Your task is to copy the stretch of lines in the records below that begins with the line containing "of web pages, CSS" and ends with the line containing "a superficial syntactic", exactly as written, with nothing added.

### Input data

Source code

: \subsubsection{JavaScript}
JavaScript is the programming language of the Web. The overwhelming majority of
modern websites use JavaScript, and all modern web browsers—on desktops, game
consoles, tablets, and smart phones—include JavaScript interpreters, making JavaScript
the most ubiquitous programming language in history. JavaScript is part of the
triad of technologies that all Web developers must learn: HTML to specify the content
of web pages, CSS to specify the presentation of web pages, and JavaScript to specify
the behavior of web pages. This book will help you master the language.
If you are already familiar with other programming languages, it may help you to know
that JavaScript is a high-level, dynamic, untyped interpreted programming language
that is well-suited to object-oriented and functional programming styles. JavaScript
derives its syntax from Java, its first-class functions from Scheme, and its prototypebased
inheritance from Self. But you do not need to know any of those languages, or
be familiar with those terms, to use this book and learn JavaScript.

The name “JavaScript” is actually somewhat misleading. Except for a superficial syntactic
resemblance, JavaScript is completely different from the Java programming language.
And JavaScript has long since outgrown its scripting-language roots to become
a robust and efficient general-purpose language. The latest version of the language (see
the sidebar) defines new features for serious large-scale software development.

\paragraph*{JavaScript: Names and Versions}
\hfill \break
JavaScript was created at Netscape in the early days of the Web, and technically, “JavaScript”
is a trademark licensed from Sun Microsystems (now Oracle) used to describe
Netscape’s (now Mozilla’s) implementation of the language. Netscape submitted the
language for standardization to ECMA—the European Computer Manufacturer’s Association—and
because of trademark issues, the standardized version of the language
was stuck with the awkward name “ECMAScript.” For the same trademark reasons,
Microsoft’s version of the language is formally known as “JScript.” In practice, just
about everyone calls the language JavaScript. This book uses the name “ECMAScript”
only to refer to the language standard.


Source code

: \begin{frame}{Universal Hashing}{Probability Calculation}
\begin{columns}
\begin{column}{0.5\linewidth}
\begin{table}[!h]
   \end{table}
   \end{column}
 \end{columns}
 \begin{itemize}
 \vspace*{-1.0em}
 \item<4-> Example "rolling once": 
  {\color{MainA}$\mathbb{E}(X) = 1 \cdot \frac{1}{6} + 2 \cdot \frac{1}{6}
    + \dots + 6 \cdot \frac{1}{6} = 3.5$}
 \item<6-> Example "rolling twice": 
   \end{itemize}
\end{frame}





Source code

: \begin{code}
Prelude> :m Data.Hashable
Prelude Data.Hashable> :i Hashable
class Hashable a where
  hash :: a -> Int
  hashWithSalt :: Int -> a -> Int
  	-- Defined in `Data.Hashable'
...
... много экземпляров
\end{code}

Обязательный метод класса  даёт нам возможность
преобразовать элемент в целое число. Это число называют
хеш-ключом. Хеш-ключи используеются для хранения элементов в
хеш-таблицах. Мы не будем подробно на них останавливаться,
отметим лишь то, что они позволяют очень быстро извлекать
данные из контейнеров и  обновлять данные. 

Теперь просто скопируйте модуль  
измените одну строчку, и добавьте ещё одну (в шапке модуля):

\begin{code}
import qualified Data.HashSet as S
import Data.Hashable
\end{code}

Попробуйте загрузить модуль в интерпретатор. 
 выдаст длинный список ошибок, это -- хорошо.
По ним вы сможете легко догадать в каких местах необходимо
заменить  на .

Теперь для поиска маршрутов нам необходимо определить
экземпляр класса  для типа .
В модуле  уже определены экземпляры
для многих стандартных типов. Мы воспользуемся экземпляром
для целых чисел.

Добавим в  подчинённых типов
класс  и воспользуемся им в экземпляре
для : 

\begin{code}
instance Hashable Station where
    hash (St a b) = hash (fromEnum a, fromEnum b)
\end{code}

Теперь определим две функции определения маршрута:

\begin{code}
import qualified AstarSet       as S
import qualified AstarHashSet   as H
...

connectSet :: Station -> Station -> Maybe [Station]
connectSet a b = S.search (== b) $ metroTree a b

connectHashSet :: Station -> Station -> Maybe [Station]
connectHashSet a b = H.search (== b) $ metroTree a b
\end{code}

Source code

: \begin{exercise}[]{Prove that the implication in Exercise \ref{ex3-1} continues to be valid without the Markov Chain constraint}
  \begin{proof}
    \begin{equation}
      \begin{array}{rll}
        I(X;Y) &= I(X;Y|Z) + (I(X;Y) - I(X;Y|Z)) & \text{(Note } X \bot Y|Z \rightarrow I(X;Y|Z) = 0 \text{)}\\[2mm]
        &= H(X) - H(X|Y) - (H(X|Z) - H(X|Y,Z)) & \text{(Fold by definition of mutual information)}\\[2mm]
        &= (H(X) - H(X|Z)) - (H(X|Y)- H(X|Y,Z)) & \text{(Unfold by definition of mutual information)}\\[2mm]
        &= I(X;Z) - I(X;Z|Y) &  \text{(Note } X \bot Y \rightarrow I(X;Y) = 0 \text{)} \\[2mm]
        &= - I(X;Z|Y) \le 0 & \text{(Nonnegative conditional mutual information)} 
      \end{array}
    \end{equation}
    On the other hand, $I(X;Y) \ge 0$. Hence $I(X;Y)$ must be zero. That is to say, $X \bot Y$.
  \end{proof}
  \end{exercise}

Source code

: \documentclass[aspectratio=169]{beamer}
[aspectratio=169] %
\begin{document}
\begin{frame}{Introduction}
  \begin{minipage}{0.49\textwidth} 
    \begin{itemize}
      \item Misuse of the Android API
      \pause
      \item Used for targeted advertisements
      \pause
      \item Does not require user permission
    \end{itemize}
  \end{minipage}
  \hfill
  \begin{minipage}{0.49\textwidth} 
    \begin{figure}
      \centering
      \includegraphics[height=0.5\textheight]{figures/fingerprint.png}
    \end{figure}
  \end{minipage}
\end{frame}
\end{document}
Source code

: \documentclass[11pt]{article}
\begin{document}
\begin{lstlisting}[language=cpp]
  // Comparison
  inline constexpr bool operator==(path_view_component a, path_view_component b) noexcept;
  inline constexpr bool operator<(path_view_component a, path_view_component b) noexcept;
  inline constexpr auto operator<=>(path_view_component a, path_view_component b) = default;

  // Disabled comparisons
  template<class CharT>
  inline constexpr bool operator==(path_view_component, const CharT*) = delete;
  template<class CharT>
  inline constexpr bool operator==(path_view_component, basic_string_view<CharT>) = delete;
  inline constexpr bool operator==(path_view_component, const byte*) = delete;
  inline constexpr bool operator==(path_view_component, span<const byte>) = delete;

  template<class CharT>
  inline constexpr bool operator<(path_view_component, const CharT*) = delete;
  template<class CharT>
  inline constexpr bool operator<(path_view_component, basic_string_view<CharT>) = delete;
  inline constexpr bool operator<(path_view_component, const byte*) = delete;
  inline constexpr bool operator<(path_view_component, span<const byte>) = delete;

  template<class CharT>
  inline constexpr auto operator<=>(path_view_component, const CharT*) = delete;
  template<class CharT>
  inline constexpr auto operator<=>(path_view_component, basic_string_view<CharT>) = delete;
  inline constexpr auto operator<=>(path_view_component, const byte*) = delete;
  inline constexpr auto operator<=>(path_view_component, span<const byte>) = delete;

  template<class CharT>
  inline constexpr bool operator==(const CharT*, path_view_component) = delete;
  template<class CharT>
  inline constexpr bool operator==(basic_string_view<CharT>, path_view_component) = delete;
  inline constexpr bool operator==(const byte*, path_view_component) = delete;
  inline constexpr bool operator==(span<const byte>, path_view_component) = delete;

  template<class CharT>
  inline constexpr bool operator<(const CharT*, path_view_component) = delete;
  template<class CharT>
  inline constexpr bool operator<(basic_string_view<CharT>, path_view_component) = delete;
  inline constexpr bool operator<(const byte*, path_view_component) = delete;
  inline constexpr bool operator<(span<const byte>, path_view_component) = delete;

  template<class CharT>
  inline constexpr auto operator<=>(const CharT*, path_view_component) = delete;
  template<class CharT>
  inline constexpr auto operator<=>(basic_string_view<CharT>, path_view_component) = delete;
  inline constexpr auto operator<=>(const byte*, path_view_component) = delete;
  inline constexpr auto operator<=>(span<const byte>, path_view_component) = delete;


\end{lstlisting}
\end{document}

######

§ **Reply**
of web pages, CSS to specify the presentation of web pages, and JavaScript to specify
the behavior of web pages. This book will help you master the language.
If you are already familiar with other programming languages, it may help you to know
that JavaScript is a high-level, dynamic, untyped interpreted programming language
that is well-suited to object-oriented and functional programming styles. JavaScript
derives its syntax from Java, its first-class functions from Scheme, and its prototypebased
inheritance from Self. But you do not need to know any of those languages, or
be familiar with those terms, to use this book and learn JavaScript.

The name “JavaScript” is actually somewhat misleading. Except for a superficial syntactic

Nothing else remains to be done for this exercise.